The museum was never meant to be a money maker for Ms Holden, but rather a way for her to share her passion with others — but the number of fellow enthusiasts seems to be on the wane.
“I don’t get many visitors at all anymore, it’s a shame really,” Ms Holden said.
“Kids don’t seem interested in dolls because there’s too much electric stuff now.
“A few grannies would bring their grandchildren in and they’d just be texting — that tells you something.”
All of Ms Holden’s dolls were bought at fairs and auctions, where she garnered a reputation as “the vulture” for her dogged tactics of “buying the lot”.
But she’s never ventured online to snag something new to add to her collection.
“I don’t have that sort of equipment,” Ms Holden said.
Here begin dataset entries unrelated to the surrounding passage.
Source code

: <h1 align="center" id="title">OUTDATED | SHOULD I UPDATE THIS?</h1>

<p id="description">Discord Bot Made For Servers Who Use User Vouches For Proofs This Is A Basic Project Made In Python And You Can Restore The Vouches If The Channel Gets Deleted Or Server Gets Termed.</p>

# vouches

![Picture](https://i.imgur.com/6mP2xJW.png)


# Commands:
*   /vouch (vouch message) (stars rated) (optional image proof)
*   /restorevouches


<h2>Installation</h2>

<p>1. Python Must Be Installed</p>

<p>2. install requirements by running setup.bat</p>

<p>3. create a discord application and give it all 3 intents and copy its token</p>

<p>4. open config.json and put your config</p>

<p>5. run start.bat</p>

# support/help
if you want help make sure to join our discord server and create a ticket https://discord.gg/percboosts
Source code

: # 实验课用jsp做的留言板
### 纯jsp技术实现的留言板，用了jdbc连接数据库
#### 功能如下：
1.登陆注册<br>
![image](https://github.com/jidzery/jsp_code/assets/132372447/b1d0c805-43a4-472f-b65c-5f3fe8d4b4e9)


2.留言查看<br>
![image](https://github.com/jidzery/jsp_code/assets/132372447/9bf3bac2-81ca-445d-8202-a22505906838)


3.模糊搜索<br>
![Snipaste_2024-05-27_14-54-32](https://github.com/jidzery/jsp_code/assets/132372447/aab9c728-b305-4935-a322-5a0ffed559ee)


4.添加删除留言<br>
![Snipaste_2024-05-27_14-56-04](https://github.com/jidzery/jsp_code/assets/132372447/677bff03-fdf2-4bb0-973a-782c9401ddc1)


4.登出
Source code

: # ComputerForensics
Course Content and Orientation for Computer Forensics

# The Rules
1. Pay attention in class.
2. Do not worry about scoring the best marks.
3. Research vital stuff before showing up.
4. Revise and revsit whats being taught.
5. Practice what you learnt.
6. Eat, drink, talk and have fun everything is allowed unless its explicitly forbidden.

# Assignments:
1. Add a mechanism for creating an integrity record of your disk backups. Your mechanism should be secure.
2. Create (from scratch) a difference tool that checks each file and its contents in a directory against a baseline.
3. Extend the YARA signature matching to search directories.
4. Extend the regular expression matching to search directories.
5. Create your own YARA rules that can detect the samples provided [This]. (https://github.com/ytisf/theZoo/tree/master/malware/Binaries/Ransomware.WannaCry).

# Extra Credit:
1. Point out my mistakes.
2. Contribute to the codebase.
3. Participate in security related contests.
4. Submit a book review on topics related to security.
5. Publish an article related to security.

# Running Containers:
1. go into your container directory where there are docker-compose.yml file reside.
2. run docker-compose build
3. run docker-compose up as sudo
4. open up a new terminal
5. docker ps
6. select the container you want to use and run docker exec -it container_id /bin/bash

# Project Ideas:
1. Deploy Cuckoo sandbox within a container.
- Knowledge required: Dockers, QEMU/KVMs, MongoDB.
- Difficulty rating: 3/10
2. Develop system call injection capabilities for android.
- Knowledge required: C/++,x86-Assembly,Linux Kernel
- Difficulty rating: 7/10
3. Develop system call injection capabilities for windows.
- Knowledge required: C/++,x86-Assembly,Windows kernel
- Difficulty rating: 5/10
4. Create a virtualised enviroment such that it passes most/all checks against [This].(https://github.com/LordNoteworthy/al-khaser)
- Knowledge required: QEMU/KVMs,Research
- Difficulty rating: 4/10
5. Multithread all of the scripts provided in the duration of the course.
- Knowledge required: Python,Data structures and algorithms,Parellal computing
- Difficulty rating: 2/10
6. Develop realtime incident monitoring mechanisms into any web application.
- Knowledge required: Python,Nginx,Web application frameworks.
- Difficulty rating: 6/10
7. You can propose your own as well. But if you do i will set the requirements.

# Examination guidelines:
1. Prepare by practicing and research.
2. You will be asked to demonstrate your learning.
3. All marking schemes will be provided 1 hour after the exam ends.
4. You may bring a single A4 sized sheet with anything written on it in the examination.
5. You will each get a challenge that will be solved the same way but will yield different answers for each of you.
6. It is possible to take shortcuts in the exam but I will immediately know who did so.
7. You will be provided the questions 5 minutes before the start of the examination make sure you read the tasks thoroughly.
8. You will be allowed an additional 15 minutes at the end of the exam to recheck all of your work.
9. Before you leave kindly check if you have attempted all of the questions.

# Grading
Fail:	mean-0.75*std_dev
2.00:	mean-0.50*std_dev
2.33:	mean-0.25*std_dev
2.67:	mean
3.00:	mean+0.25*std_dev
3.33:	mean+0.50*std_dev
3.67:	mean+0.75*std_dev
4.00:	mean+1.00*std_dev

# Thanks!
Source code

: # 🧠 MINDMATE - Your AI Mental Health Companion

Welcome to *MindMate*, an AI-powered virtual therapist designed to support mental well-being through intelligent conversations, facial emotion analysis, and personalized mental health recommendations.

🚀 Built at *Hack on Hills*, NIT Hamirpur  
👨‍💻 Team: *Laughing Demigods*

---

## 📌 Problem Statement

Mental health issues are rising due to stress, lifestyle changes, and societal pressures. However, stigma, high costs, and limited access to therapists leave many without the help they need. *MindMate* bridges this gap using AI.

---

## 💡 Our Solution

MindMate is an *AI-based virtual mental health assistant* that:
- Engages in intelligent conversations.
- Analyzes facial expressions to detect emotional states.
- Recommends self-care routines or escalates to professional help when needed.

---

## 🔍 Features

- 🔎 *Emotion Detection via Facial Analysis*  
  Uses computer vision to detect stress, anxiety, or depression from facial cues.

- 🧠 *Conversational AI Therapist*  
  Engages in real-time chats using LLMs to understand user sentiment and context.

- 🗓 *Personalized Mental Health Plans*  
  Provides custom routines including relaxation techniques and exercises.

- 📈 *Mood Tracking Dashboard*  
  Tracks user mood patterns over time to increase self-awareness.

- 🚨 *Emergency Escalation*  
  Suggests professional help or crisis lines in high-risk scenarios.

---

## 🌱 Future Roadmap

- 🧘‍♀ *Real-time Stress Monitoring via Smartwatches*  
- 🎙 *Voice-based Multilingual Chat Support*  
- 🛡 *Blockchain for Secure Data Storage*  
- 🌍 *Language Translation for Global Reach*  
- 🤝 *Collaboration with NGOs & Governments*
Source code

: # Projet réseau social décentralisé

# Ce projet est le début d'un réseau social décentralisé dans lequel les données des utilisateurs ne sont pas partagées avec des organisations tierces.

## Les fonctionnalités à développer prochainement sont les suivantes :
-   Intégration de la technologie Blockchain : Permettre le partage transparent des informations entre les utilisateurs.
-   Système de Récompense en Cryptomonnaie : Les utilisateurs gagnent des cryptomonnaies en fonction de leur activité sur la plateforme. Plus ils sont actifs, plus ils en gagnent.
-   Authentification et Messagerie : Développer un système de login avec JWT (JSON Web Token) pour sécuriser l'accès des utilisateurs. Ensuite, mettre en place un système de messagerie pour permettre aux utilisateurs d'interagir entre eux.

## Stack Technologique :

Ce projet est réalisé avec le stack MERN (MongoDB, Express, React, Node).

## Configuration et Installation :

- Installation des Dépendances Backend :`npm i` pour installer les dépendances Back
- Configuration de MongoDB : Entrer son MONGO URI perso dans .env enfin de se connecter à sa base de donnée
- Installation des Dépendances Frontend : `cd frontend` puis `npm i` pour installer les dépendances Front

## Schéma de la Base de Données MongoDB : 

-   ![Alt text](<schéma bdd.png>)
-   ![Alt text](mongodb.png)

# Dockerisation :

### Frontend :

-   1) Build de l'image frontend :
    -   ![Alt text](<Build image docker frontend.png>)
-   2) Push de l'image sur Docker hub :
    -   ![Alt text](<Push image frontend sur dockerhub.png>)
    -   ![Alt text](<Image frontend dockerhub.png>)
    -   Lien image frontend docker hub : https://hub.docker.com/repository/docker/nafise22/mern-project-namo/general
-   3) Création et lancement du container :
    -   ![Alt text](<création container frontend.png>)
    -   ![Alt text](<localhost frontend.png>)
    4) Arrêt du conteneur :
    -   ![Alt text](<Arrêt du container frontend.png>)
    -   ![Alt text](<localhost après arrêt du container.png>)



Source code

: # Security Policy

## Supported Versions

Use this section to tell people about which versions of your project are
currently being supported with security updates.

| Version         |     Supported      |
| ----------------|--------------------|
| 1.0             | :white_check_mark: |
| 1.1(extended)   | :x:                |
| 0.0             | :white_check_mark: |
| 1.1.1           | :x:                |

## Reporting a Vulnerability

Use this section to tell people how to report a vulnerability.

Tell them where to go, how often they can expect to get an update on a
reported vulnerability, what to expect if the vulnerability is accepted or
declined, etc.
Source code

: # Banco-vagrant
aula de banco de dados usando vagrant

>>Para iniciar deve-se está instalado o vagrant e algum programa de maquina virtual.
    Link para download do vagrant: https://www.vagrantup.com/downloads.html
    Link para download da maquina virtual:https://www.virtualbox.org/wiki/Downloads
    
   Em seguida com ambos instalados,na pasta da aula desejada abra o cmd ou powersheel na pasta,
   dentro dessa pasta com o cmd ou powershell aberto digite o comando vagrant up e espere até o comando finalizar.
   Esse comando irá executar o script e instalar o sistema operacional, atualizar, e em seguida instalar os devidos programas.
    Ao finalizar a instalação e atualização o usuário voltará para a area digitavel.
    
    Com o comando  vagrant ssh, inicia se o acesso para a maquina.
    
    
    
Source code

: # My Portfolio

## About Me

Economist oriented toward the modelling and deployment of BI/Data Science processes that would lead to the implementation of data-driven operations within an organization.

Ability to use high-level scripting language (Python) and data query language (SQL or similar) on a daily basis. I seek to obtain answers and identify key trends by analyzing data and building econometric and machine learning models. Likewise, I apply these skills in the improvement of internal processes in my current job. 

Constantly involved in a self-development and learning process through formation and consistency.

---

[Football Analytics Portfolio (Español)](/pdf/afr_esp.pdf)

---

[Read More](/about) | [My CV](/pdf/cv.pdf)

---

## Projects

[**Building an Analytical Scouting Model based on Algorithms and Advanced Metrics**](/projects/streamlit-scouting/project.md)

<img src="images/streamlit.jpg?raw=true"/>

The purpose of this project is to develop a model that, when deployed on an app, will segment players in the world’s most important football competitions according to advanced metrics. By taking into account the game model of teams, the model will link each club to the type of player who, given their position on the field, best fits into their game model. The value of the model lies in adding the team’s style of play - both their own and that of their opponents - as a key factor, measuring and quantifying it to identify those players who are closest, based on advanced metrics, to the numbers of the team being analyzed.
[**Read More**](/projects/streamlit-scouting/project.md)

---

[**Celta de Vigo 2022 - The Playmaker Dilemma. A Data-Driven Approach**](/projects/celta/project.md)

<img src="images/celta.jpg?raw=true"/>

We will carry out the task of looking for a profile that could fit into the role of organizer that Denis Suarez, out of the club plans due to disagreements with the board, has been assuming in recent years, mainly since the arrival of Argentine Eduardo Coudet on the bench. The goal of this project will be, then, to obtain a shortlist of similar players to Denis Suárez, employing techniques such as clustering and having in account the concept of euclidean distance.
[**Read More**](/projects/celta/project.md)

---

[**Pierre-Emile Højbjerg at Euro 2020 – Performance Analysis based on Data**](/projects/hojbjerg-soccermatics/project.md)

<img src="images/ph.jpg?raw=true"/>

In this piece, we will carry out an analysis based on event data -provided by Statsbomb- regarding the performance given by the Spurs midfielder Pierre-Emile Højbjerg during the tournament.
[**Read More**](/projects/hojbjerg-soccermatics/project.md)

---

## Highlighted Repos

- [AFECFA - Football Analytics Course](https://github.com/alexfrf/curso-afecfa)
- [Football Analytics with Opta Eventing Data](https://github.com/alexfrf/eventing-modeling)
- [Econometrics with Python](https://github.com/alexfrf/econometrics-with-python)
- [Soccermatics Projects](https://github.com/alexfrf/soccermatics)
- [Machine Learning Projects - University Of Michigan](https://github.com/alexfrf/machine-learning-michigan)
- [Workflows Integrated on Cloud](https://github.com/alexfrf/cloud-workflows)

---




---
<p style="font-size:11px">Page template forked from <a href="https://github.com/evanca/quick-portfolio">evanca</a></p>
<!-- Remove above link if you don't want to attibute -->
“I haven’t even got a mobile phone.”
A new generation of fanatics
But online is where the new generation of doll lovers has moved, according to Abbingdon Auctions Australia owner Graeme Horne.
“The fascination with dolls hasn’t died,” he said.
“They’re just finding friends on the internet and what people want has simply progressed.”
Mr Horne has been in the doll auction game since before the internet became mainstream and said the same thing drove collectors now as it did decades ago.
“It’s the thrill of the chase,” he said.
“Generally it starts with people wanting to collect dolls from their childhood.”
The most expensive doll Mr Horne has seen sold was a French bisque doll made by sculptor Albert Marque, which went under the hammer for $335,000.
His own highest seller was a $26,000 Bru doll, which he sold to a Japanese buyer a decade ago.
Mr Horne said although it was rare to see dolls sell for prices that high, demand for all varieties, from antiques to Barbies, remained strong.
A ‘village’ for all ages
Membership to the Doll Collectors Club of NSW also remains steady.
President Kim Jackson said the club’s 300 members ranged in age from 20 to 100.
On social media, she said, growth was huge.
“We have more than 1,200 members on Facebook from all over the globe and we probably get a couple of requests to join each day,” Ms Jackson said.
Ms Jackson said new members often remarked at how excited they were to have found their “village”.
“Rather than people saying, ‘That’s weird to have dolls at your age’ or ‘Dolls are so ugly and creepy’, I’ve had people say how joyous it’s been to find someone like them,” she said.